Request headers name normalization

I believe, there’s inconsistency between how Rails and curl normalize header names.

If I do a curl -H "some_header: value" it will send the header as HTTP_SOME_HEADER. Then in Rails controller I would expect that header to be accessible as request.headers[:some_header], but it’s not. The culprit is in the [ActionDispatch::Http::Headers#env_name](, which doesn’t adjust the header name if it contains an underscore.

Which of the two is correct? Do you think the issue could addressed in Rails?

I am not sure I understand your question, but how does the headers hash look like? maybe if you show me the result will be easier to understand the mistake!

Also gives a concrete example of which headers you trying to set.

I have always done curl requests like this:

curl -i --header “Accept: application/json” --header “Content-Type: application/json”

the -i option from the manual:

-i, --include

(HTTP) Include the HTTP-header in the output.
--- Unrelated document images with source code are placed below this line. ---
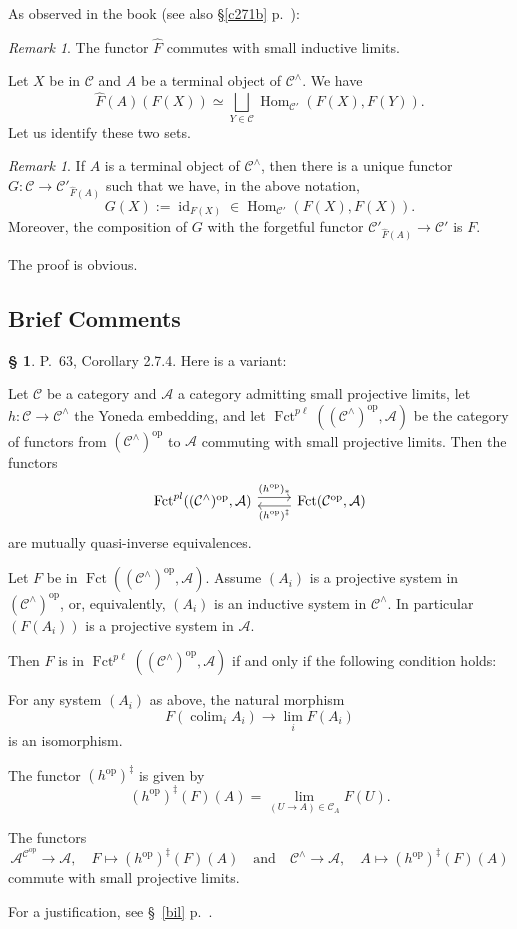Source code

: \documentclass[12pt]{article}
\theoremstyle{remark}
\newtheorem{rk}[thm]{Remark}
\theoremstyle{definition}
\newtheorem{s}[thm]{\S}
\newcommand{\A}{\mathcal A}
\newcommand{\C}{\mathcal C}
\DeclareMathOperator*{\col}{colim}
\DeclareMathOperator{\id}{id}
\DeclareMathOperator{\Fct}{Fct}
\DeclareMathOperator{\Hom}{Hom}
\DeclareMathOperator{\op}{op}
\begin{document}
As observed in the book (see also \S\ref{c271b} p.~\pageref{c271b}):

\begin{rk}\label{272}
The functor $\widehat F$ commutes with small inductive limits.
\end{rk} 

Let $X$ be in $\C$ and $A$ be a terminal object of $\C^\wedge$. We have 
$$
\widehat F(A)(F(X))\simeq\bigsqcup_{Y\in\C}\Hom_{\C'}(F(X),F(Y)).
$$ 
Let us identify these two sets. 

\begin{rk}\label{272b}
If $A$ is a terminal object of $\C^\wedge$, then there is a unique functor $G:\C\to\C'_{\widehat F(A)}$ such that we have, in the above notation, 
$$
G(X):=\id_{F(X)}\in\Hom_{\C'}(F(X),F(X)).
$$ 
Moreover, the composition of $G$ with the forgetful functor $\C'_{\widehat F(A)}\to\C'$ is $F$.
\end{rk} 

The proof is obvious. 


\subsection{Brief Comments} 

\begin{s}\label{opddagg} 
P.~63, Corollary 2.7.4. Here is a variant: 

Let $\C$ be a category and $\A$ a category admitting small projective limits, let $h:\C\to\C^\wedge$ the Yoneda embedding, and let $\Fct^{p\ell}((\C^\wedge)^{\op},\A)$ be the category of functors from $(\C^\wedge)^{\op}$ to $\A$ commuting with small projective limits. Then the functors 
$$
\begin{tikzcd}
\Fct^{pl}((\C^\wedge)^{\op},\A)\ar[yshift=0.7ex]{r}{(h^{\op})_*}&\Fct(\C^{\op},\A)\ar[yshift=-0.7ex]{l}{(h^{\op})^\ddagger}
\end{tikzcd}
$$
are mutually quasi-inverse equivalences. 

Let $F$ be in $\Fct((\C^\wedge)^{\op},\A)$. Assume $(A_i)$ is a projective system in $(\C^\wedge)^{\op}$, or, equivalently, $(A_i)$ is an inductive system in $\C^\wedge$. In particular $(F(A_i))$ is a projective system in $\A$. 

Then $F$ is in $\Fct^{p\ell}((\C^\wedge)^{\op},\A)$ if and only if the following condition holds: 

For any system $(A_i)$ as above, the natural morphism 
$$
F\left(\col_iA_i\right)\to\lim_iF(A_i)
$$ 
is an isomorphism. 

The functor $(h^{\op})^\ddagger$ is given by 
$$ 
(h^{\op})^\ddagger(F)(A)=\lim_{(U\to A)\in\C_A}F(U). 
$$ 

The functors 
$$
\A^{\C^{\op}}\to\A,\quad F\mapsto(h^{\op})^\ddagger(F)(A)\quad\text{and}\quad
\C^\wedge\to\A,\quad A\mapsto(h^{\op})^\ddagger(F)(A)
$$ 
commute with small projective limits. 

For a justification, see \S~\ref{bil} p.~\pageref{bil}.
\end{s}
\end{document}
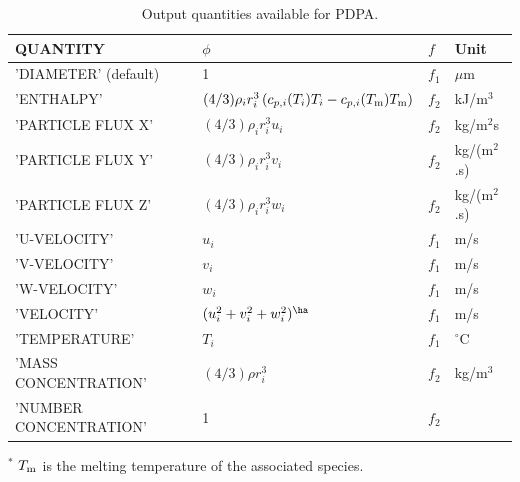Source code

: \documentclass[11pt]{book}
\begin{document}
\begin{table}[!ht]
\caption[Output quantities available for PDPA]{Output quantities available for PDPA.}
\label{tbl:pdpa}
\begin{center}
\begin{tabular}{|l|l|l|l|}
\hline
{\ct QUANTITY}              & $\phi$                                                                            & $f$    & Unit \\ \hline
{\ct 'DIAMETER'} (default)  & 1                                                                                 & $f_1$  & $\mu$m \\
{\ct 'ENTHALPY'}            & $(4/3)\rho_i r_i^3 \left(c_{p,i}(T_i)T_i-c_{p,i}(T_{\rm m})T_{\rm m} \right)$     & $f_2$  & kJ/m$^3$ \\
{\ct 'PARTICLE FLUX X'}     & $(4/3)\rho_i r_i^3 u_i$                                                           & $f_2$  & kg/m$^2$s \\
{\ct 'PARTICLE FLUX Y'}     & $(4/3)\rho_i r_i^3 v_i$                                                           & $f_2$  & \si{kg/(m$^2$.s)} \\
{\ct 'PARTICLE FLUX Z'}     & $(4/3)\rho_i r_i^3 w_i$                                                           & $f_2$  & \si{kg/(m$^2$.s)} \\
{\ct 'U-VELOCITY'}          & $u_i$                                                                             & $f_1$  & m/s \\
{\ct 'V-VELOCITY'}          & $v_i$                                                                             & $f_1$  & m/s \\
{\ct 'W-VELOCITY'}          & $w_i$                                                                             & $f_1$  & m/s \\
{\ct 'VELOCITY'}            & $(u_i^2+v_i^2+w_i^2)^{\ha}$                                                       & $f_1$  & m/s \\
{\ct 'TEMPERATURE'}         & $T_i$                                                                             & $f_1$  & ${}^\circ$C \\
{\ct 'MASS CONCENTRATION'}  & $(4/3)\rho r_i^3 $                                                                & $f_2$  & kg/m$^3$ \\
{\ct 'NUMBER CONCENTRATION'}& 1                                                                                 & $f_2$  & \\
 \hline
\end{tabular}
\end{center}
${}^*$ $T_{\rm m}$ is the melting temperature of the associated species.
\end{table}
\end{document}
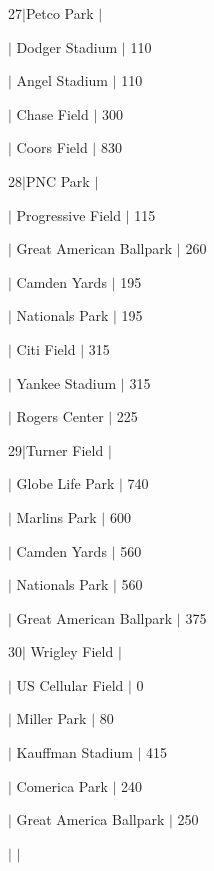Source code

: 27$\vert$\+Petco Park $\vert$
\begin{DoxyItemize}
\item $\vert$ Dodger Stadium $\vert$ 110
\item $\vert$ Angel Stadium $\vert$ 110
\item $\vert$ Chase Field $\vert$ 300
\item $\vert$ Coors Field $\vert$ 830
\end{DoxyItemize}

28$\vert$\+P\+NC Park $\vert$
\begin{DoxyItemize}
\item $\vert$ Progressive Field $\vert$ 115
\item $\vert$ Great American Ballpark $\vert$ 260
\item $\vert$ Camden Yards $\vert$ 195
\item $\vert$ Nationals Park $\vert$ 195
\item $\vert$ Citi Field $\vert$ 315
\item $\vert$ Yankee Stadium $\vert$ 315
\item $\vert$ Rogers Center $\vert$ 225
\end{DoxyItemize}

29$\vert$\+Turner Field $\vert$
\begin{DoxyItemize}
\item $\vert$ Globe Life Park $\vert$ 740
\item $\vert$ Marlins Park $\vert$ 600
\item $\vert$ Camden Yards $\vert$ 560
\item $\vert$ Nationals Park $\vert$ 560
\item $\vert$ Great American Ballpark $\vert$ 375
\end{DoxyItemize}

30$\vert$ Wrigley Field $\vert$
\begin{DoxyItemize}
\item $\vert$ US Cellular Field $\vert$ 0
\item $\vert$ Miller Park $\vert$ 80
\item $\vert$ Kauffman Stadium $\vert$ 415
\item $\vert$ Comerica Park $\vert$ 240
\item $\vert$ Great America Ballpark $\vert$ 250
\item $\vert$ $\vert$ 
\end{DoxyItemize}
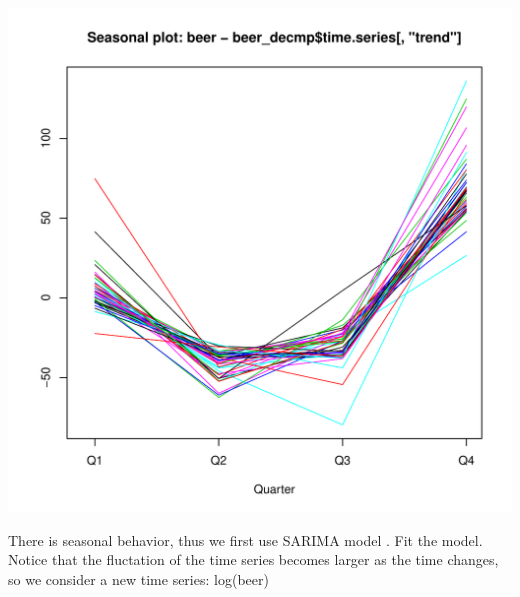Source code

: \documentclass[10pt]{article}\usepackage[]{graphicx}\usepackage[]{color}
\makeatletter
\def\maxwidth{ %
  \ifdim\Gin@nat@width>\linewidth
    \linewidth
  \else
    \Gin@nat@width
  \fi
}
\newenvironment{knitrout}{}{} %
\makeatother
\begin{document}
\begin{knitrout}
\includegraphics[width=\maxwidth]{figure/unnamed-chunk-16-3} 

\end{knitrout}
There is seasonal behavior, thus we first use SARIMA model
. Fit the model.
Notice that the fluctation of the time series becomes larger as the time changes, so we consider a new time series: log(beer)
\end{document}
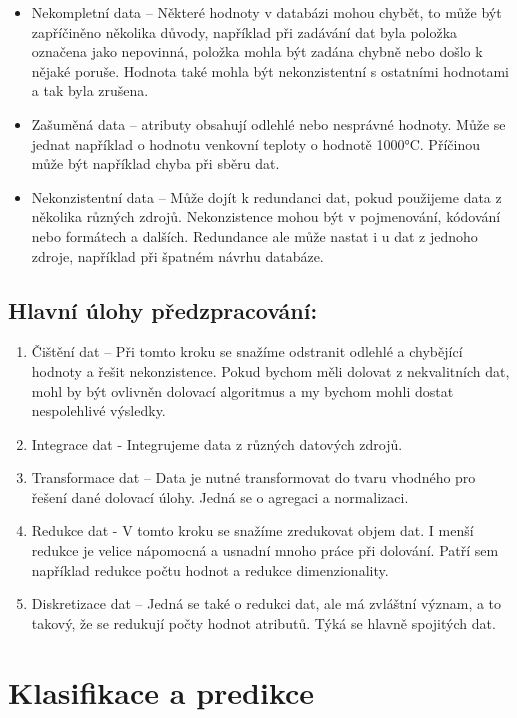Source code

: \begin{itemize}
\item Nekompletní data – Některé hodnoty v databázi mohou chybět, to může být zapříčiněno několika důvody, například při zadávání dat byla položka označena jako nepovinná, položka mohla být zadána chybně nebo došlo k nějaké poruše. Hodnota také mohla být nekonzistentní s ostatními hodnotami a tak byla zrušena.
\item Zašuměná data – atributy obsahují odlehlé nebo nesprávné hodnoty. Může se jednat například o hodnotu venkovní teploty o hodnotě 1000°C.  Příčinou může být například chyba při sběru dat.
\item Nekonzistentní data – Může dojít k redundanci dat, pokud použijeme data z několika různých zdrojů. Nekonzistence mohou být v pojmenování, kódování nebo formátech a dalších. Redundance ale může nastat i u dat z jednoho zdroje, například při špatném návrhu databáze. 

\end{itemize}

\subsection*{Hlavní úlohy předzpracování: \cite[Kapitola~3]{Kamber}} 

\begin{enumerate}
  \item{Čištění dat – Při tomto kroku se snažíme odstranit odlehlé a chybějící hodnoty a řešit nekonzistence. Pokud bychom měli dolovat z nekvalitních dat, mohl by být ovlivněn dolovací algoritmus a my bychom mohli dostat nespolehlivé výsledky.}
  \item{Integrace dat -  Integrujeme data z různých datových zdrojů.}
  \item{Transformace dat – Data je nutné transformovat do tvaru vhodného pro řešení dané dolovací úlohy. Jedná se o agregaci a normalizaci. }
  \item{Redukce dat - V tomto kroku se snažíme zredukovat objem dat. I menší redukce je velice nápomocná a usnadní mnoho práce při dolování. Patří sem například redukce počtu hodnot a redukce dimenzionality.}
  \item{Diskretizace dat – Jedná se také o redukci dat, ale má zvláštní význam, a to takový, že se redukují počty hodnot atributů. Týká se hlavně spojitých dat.}

\end{enumerate}


\section{Klasifikace a predikce}

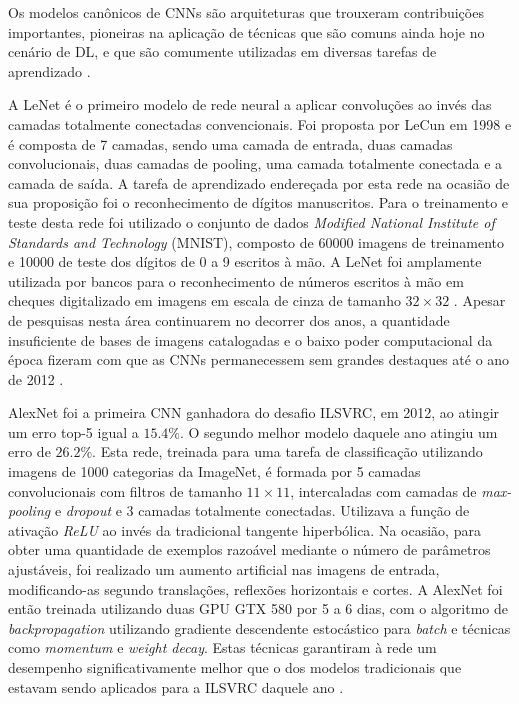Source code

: 
Os modelos canônicos de CNNs são arquiteturas que trouxeram contribuições importantes, pioneiras na aplicação de técnicas que são comuns ainda hoje no cenário de DL, e que são comumente utilizadas em diversas tarefas de aprendizado \cite{9dlpapers}.

A LeNet é o primeiro modelo de rede neural a aplicar convoluções ao invés das camadas totalmente conectadas convencionais. Foi proposta por LeCun em 1998 e é composta de 7 camadas, sendo uma camada de entrada, duas camadas convolucionais, duas camadas de pooling, uma camada totalmente conectada e a camada de saída. A tarefa de aprendizado endereçada por esta rede na ocasião de sua proposição foi o reconhecimento de dígitos manuscritos. Para o treinamento e teste desta rede foi utilizado o conjunto de dados \emph{Modified National Institute of Standards and Technology} (MNIST), composto de 60000 imagens de treinamento e 10000 de teste dos dígitos de 0 a 9 escritos à mão. A LeNet foi amplamente utilizada por bancos para o reconhecimento de números escritos à mão em cheques digitalizado em imagens em escala de cinza de tamanho $32 \times 32$ \cite{lenet}. Apesar de pesquisas nesta área continuarem no decorrer dos anos, a quantidade insuficiente de bases de imagens catalogadas e o baixo poder computacional da época fizeram com que as CNNs permanecessem sem grandes destaques até o ano de 2012 \cite{dl9papers}.

AlexNet foi a primeira CNN ganhadora do desafio ILSVRC, em 2012, ao atingir um erro top-5 igual a $15.4\%$. O segundo melhor modelo daquele ano atingiu um erro de $26.2\%$. Esta rede, treinada para uma tarefa de classificação utilizando imagens de 1000 categorias da ImageNet, é formada por 5 camadas convolucionais com filtros de tamanho $11 \times 11$, intercaladas com camadas de \emph{max-pooling} e \emph{dropout} e $3$ camadas totalmente conectadas. Utilizava a função de ativação \emph{ReLU} ao invés da tradicional tangente hiperbólica. Na ocasião, para obter uma quantidade de exemplos razoável mediante o número de parâmetros ajustáveis, foi realizado um aumento artificial nas imagens de entrada, modificando-as segundo translações, reflexões horizontais e cortes. A AlexNet foi então treinada utilizando duas GPU GTX 580 por 5 a 6 dias, com o algoritmo de \emph{backpropagation} utilizando gradiente descendente estocástico para \emph{batch} e técnicas como \emph{momentum} e \emph{weight decay}. Estas técnicas garantiram à rede um desempenho significativamente melhor que o dos modelos tradicionais que estavam sendo aplicados para a ILSVRC daquele ano \cite{alexnet}.

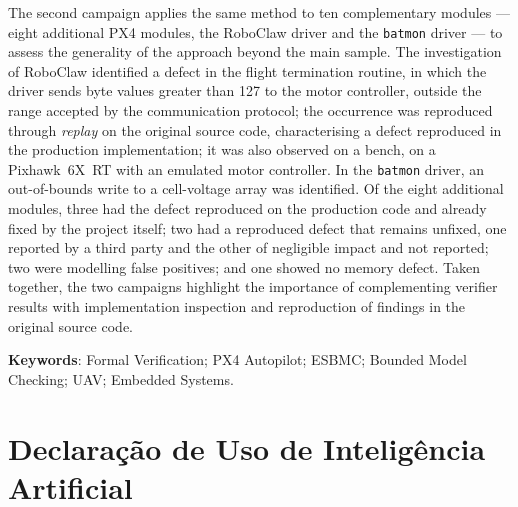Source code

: \begin{foreignabstract}
The second campaign applies the same method to ten complementary modules --- eight additional PX4 modules, the RoboClaw driver and the \texttt{batmon} driver --- to assess the generality of the approach beyond the main sample. The investigation of RoboClaw identified a defect in the flight termination routine, in which the driver sends byte values greater than 127 to the motor controller, outside the range accepted by the communication protocol; the occurrence was reproduced through \textit{replay} on the original source code, characterising a defect reproduced in the production implementation; it was also observed on a bench, on a Pixhawk~6X~RT with an emulated motor controller. In the \texttt{batmon} driver, an out-of-bounds write to a cell-voltage array was identified. Of the eight additional modules, three had the defect reproduced on the production code and already fixed by the project itself; two had a reproduced defect that remains unfixed, one reported by a third party and the other of negligible impact and not reported; two were modelling false positives; and one showed no memory defect. Taken together, the two campaigns highlight the importance of complementing verifier results with implementation inspection and reproduction of findings in the original source code.

\noindent
\textbf{Keywords}: Formal Verification; PX4 Autopilot; ESBMC; Bounded Model Checking; UAV; Embedded Systems.
\end{foreignabstract}

\chapter*{Declaração de Uso de Inteligência Artificial}
\vspace*{-0.9cm}

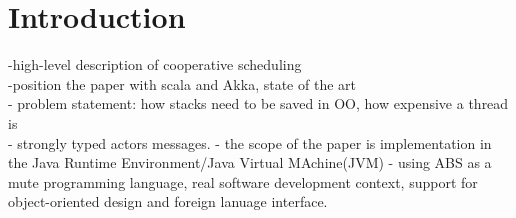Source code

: \section{Introduction}

-high-level description of cooperative scheduling\\
-position the paper with scala and Akka, state of the art\\
- problem statement: how stacks need to be saved in OO, how expensive a thread is\\
- strongly typed actors messages.
- the scope of the paper is implementation in the Java Runtime Environment/Java Virtual MAchine(JVM)
- using ABS as a mute programming language, real software development context, support for object-oriented design and foreign lanuage interface.
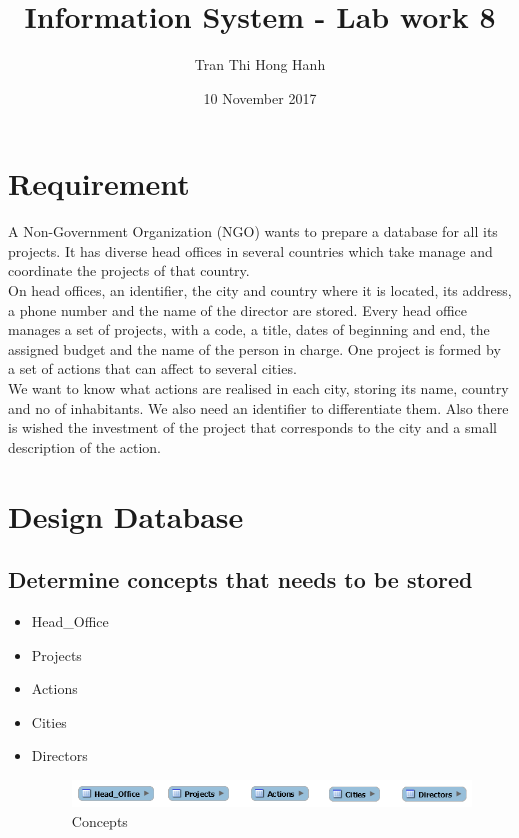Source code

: \documentclass{article}
\title{Information System - Lab work 8}
\author{Tran Thi Hong Hanh}
\date{10 November 2017}
\begin{document}
\maketitle
\section{Requirement}
A Non-Government Organization (NGO) wants to prepare a database for all its
projects. It has diverse head offices in several countries which take manage and coordinate the projects of that country.\\
On head offices, an identifier, the city and country where it is located, its address, a phone number and the name of the director are stored. Every head office manages a set of projects, with a code, a title, dates of beginning and end, the assigned budget and the name of the person in charge. One project is formed by a set of actions that can affect to several cities.\\
We want to know what actions are realised in each city, storing its name, country and no of inhabitants. We also need an identifier to differentiate them. Also there is wished the investment of the project that corresponds to the city and a small description of the action.

\section{Design Database}
\subsection{Determine concepts that needs to be stored}
\begin{itemize}
	\item Head\_Office
	\item Projects
	\item Actions
	\item Cities
	\item Directors
\begin{figure}[h]
\centering
\includegraphics[scale = 0.5]{1.PNG}
\caption{Concepts}
\end{figure}
\end{itemize}
\end{document}
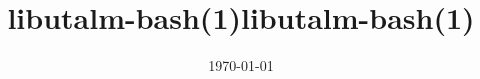 \documentclass{article}
\title{libutalm-bash(1)}
\date{\today}
\title{\textbf{libutalm-bash(1)}}
\begin{document}
\maketitle
\extpdfcontent
 
\newpage
\end{document}
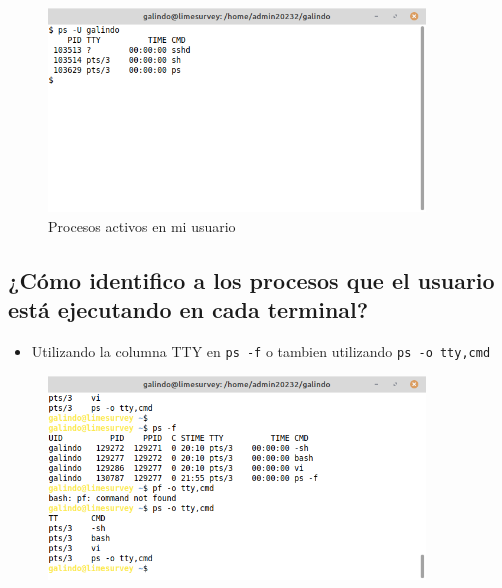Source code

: \documentclass[11pt]{article}
\begin{document}
\begin{figure}[htbp]
\centering
\includegraphics[width=10cm]{img/psmu.png}
\caption{Procesos activos en mi usuario}
\end{figure}
\pagebreak

\subsection{¿Cómo identifico a los procesos que el usuario está ejecutando en cada terminal?}
\label{sec:org5f32837}
\begin{itemize}
\item Utilizando la columna TTY en \texttt{ps -f} o tambien utilizando \texttt{ps -o tty,cmd}
\end{itemize}

\begin{figure}[htbp]
\centering
\includegraphics[width=10cm]{img/tty.png}
\caption{}
\end{figure}
\end{document}
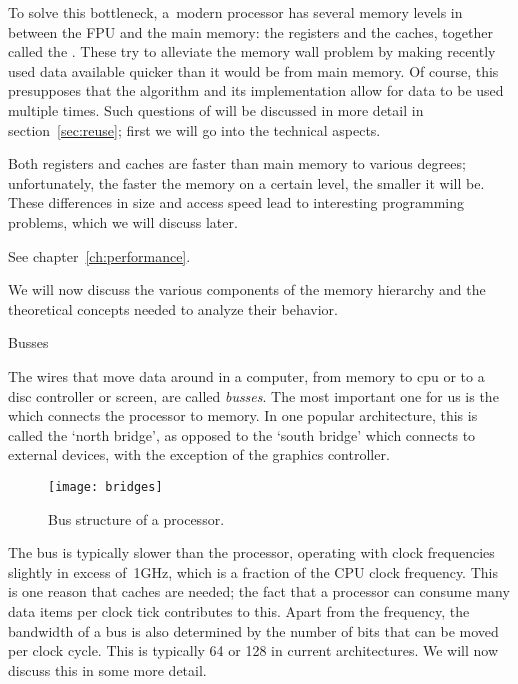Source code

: To solve this bottleneck,
a~modern processor has several memory levels in between the
\ac{FPU} and the main memory: the registers
and the caches, together called the
. These try to alleviate the memory
wall problem by making recently used data available quicker than it
would be from main memory. Of course, this presupposes that the
algorithm and its implementation allow for data to be used multiple
times.
Such questions of  will be discussed in
more detail in section~\ref{sec:reuse};
first we will go into the technical aspects.


Both registers and caches are faster
than main memory to various degrees; unfortunately, the faster the memory on a certain
level, the smaller it will be.
These differences in size and access speed lead to interesting programming
problems, which we will discuss later.
\begin{nopackt}
See chapter~\ref{ch:performance}.  
\end{nopackt}

We will now discuss the various components of the memory hierarchy and
the theoretical concepts needed to analyze their behavior.

 {Busses}

The wires that move data around in a computer, from memory to cpu or
to a disc controller or screen, are called \emph{busses}. The
most important one for us is the  which connects the processor to memory. In one popular
architecture, this is called the `north bridge', as opposed to the
`south bridge' which connects to external devices, with the exception
of the graphics controller.

\begin{figure}[ht]
\texttt{[image: bridges]}
\caption{Bus structure of a processor.}
\end{figure}

The bus is typically slower than the processor, operating with clock
frequencies slightly in excess of~1GHz, which is a fraction of the \ac{CPU}
clock frequency.  This is one reason that caches are needed; the fact
that a processor can consume many data items per clock tick
contributes to this. Apart from the frequency, the bandwidth of a bus is
also determined by the number of bits that can be moved per clock
cycle. This is typically 64 or 128 in current architectures. We will
now discuss this in some more detail.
The HTTP-header includes things like server-

name, date of the document, HTTP-version and more…

so you can see the answer to your curl call.

I figured, it’s not related to curl but to Rails and Rack only.
Here’s what I do:

curl -v -H “hello_world: true” localhost:3000/empty

Now in the controller I dump the request headers and see “HTTP_HELLO_WORLD”=>“true”. Rack converted “hello_world” to “HTTP_HELLO_WORLD”.
But if I try to access the header like request.headers[:hello_world] or request.headers["hello_world"], it will return nil.

If I used ‘hello-world’ instead of ‘hello_world’ (underscore instead of dash), everything would have worked as expected.

Hello Roman,

I wrote a blog post about it a while ago:

I hope it helps.


Thanks, Anuj. I didn’t know that nginx also makes its contribution to confusion with headers.